Милая не торопясь затрусила за трамваем, грохотавшим по Советскому проспекту. Открытый вагон с деревянными скамьями, поставленными вдоль движения, был битком набит отдыхающими, металлические колёса бились о рельсы. Лошадь, поднатужившись, обогнала его, и остановилась на углу улицы Карла Маркса возле четырёхэтажного здания с балконами, лепниной и башенками-лоджиями. Трамвай завернул, выбив искру из рельс, и помчался дальше, к Провалу.

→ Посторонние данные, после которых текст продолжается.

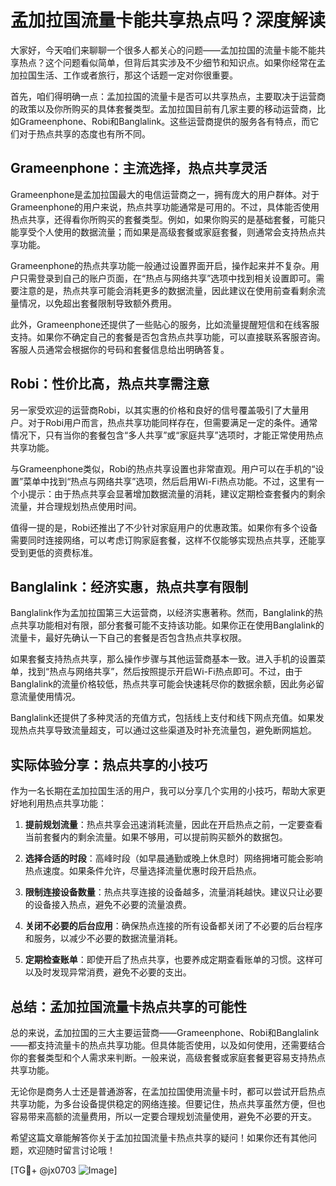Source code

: # 孟加拉国流量卡能共享热点吗？深度解读

大家好，今天咱们来聊聊一个很多人都关心的问题——孟加拉国的流量卡能不能共享热点？这个问题看似简单，但背后其实涉及不少细节和知识点。如果你经常在孟加拉国生活、工作或者旅行，那这个话题一定对你很重要。

首先，咱们得明确一点：孟加拉国的流量卡是否可以共享热点，主要取决于运营商的政策以及你所购买的具体套餐类型。孟加拉国目前有几家主要的移动运营商，比如Grameenphone、Robi和Banglalink。这些运营商提供的服务各有特点，而它们对于热点共享的态度也有所不同。

## Grameenphone：主流选择，热点共享灵活

Grameenphone是孟加拉国最大的电信运营商之一，拥有庞大的用户群体。对于Grameenphone的用户来说，热点共享功能通常是可用的。不过，具体能否使用热点共享，还得看你所购买的套餐类型。例如，如果你购买的是基础套餐，可能只能享受个人使用的数据流量；而如果是高级套餐或家庭套餐，则通常会支持热点共享功能。

Grameenphone的热点共享功能一般通过设置界面开启，操作起来并不复杂。用户只需登录到自己的账户页面，在“热点与网络共享”选项中找到相关设置即可。需要注意的是，热点共享可能会消耗更多的数据流量，因此建议在使用前查看剩余流量情况，以免超出套餐限制导致额外费用。

此外，Grameenphone还提供了一些贴心的服务，比如流量提醒短信和在线客服支持。如果你不确定自己的套餐是否包含热点共享功能，可以直接联系客服咨询。客服人员通常会根据你的号码和套餐信息给出明确答复。

## Robi：性价比高，热点共享需注意

另一家受欢迎的运营商Robi，以其实惠的价格和良好的信号覆盖吸引了大量用户。对于Robi用户而言，热点共享功能同样存在，但需要满足一定的条件。通常情况下，只有当你的套餐包含“多人共享”或“家庭共享”选项时，才能正常使用热点共享功能。

与Grameenphone类似，Robi的热点共享设置也非常直观。用户可以在手机的“设置”菜单中找到“热点与网络共享”选项，然后启用Wi-Fi热点功能。不过，这里有一个小提示：由于热点共享会显著增加数据流量的消耗，建议定期检查套餐内的剩余流量，并合理规划热点使用时间。

值得一提的是，Robi还推出了不少针对家庭用户的优惠政策。如果你有多个设备需要同时连接网络，可以考虑订购家庭套餐，这样不仅能够实现热点共享，还能享受到更低的资费标准。

## Banglalink：经济实惠，热点共享有限制

Banglalink作为孟加拉国第三大运营商，以经济实惠著称。然而，Banglalink的热点共享功能相对有限，部分套餐可能不支持该功能。如果你正在使用Banglalink的流量卡，最好先确认一下自己的套餐是否包含热点共享权限。

如果套餐支持热点共享，那么操作步骤与其他运营商基本一致。进入手机的设置菜单，找到“热点与网络共享”，然后按照提示开启Wi-Fi热点即可。不过，由于Banglalink的流量价格较低，热点共享可能会快速耗尽你的数据余额，因此务必留意流量使用情况。

Banglalink还提供了多种灵活的充值方式，包括线上支付和线下网点充值。如果发现热点共享导致流量超支，可以通过这些渠道及时补充流量包，避免断网尴尬。

## 实际体验分享：热点共享的小技巧

作为一名长期在孟加拉国生活的用户，我可以分享几个实用的小技巧，帮助大家更好地利用热点共享功能：

1. **提前规划流量**：热点共享会迅速消耗流量，因此在开启热点之前，一定要查看当前套餐内的剩余流量。如果不够用，可以提前购买额外的数据包。
   
2. **选择合适的时段**：高峰时段（如早晨通勤或晚上休息时）网络拥堵可能会影响热点速度。如果条件允许，尽量选择流量优惠时段开启热点。

3. **限制连接设备数量**：热点共享连接的设备越多，流量消耗越快。建议只让必要的设备接入热点，避免不必要的流量浪费。

4. **关闭不必要的后台应用**：确保热点连接的所有设备都关闭了不必要的后台程序和服务，以减少不必要的数据流量消耗。

5. **定期检查账单**：即使开启了热点共享，也要养成定期查看账单的习惯。这样可以及时发现异常消费，避免不必要的支出。

## 总结：孟加拉国流量卡热点共享的可能性

总的来说，孟加拉国的三大主要运营商——Grameenphone、Robi和Banglalink——都支持流量卡的热点共享功能。但具体能否使用，以及如何使用，还需要结合你的套餐类型和个人需求来判断。一般来说，高级套餐或家庭套餐更容易支持热点共享功能。

无论你是商务人士还是普通游客，在孟加拉国使用流量卡时，都可以尝试开启热点共享功能，为多台设备提供稳定的网络连接。但要记住，热点共享虽然方便，但也容易带来高额的流量费用，所以一定要合理规划流量使用，避免不必要的开支。

希望这篇文章能解答你关于孟加拉国流量卡热点共享的疑问！如果你还有其他问题，欢迎随时留言讨论哦！

[TG💪+ @jx0703 ![Image](https://github.com/user-attachments/assets/dbca1d08-cadb-493c-b0ec-ad6f7a83f270)]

Гостиница Бристоль, расположившаяся у подножья Машука рядом с Цветником и домиком, где когда-то жил Лермонтов, переживала второе рождение. До событий 1917 года она считалась одной из самых престижных и комфортабельных на всём Северном Кавказе, большинство номеров имели, помимо отдельной передней, спальню, гостиную, балкон, телефонный аппарат и электрическое освещение. Цена на семейные номера с ванными доходила до 15 рублей за сутки. Но потом судьба гостиницы повисла на волоске, за несколько революционных лет здание занимали делегаты Второго Съезда народов Терской области, ЦИК Северо-Кавказской республики, сыпнотифозный госпиталь, штаб казачьего полка Донского войска и реввоенсовет 11 армии РККА во главе с Кировым. В 1921 году главное здание отдали частным арендаторам, которые попытались вернуть «Бристолю» былой блеск. В номера вернули старую мебель, на первом этаже распахнули двери ресторан и концертная зала, а в дальнем крыле снова начала работать радиологическая лечебница.
Возле центрального входа стоял знакомый по вокзальной площади красный Фиат. Рядом с ним важно прохаживался швейцар, он за гривенник был готов распахнуть дверь новым постояльцам, носильщик присматривался к полосатому чемодану, но Сергей подхватил багаж, Лизу, и сверяясь с пометками на листе бумаги, зашёл в северный корпус, выходящий на улицу Красноармейская. Здесь обстановка была попроще, дверь пришлось открывать самому, а за левой конторкой сидела строгая дама из управления курортов Кавминвод.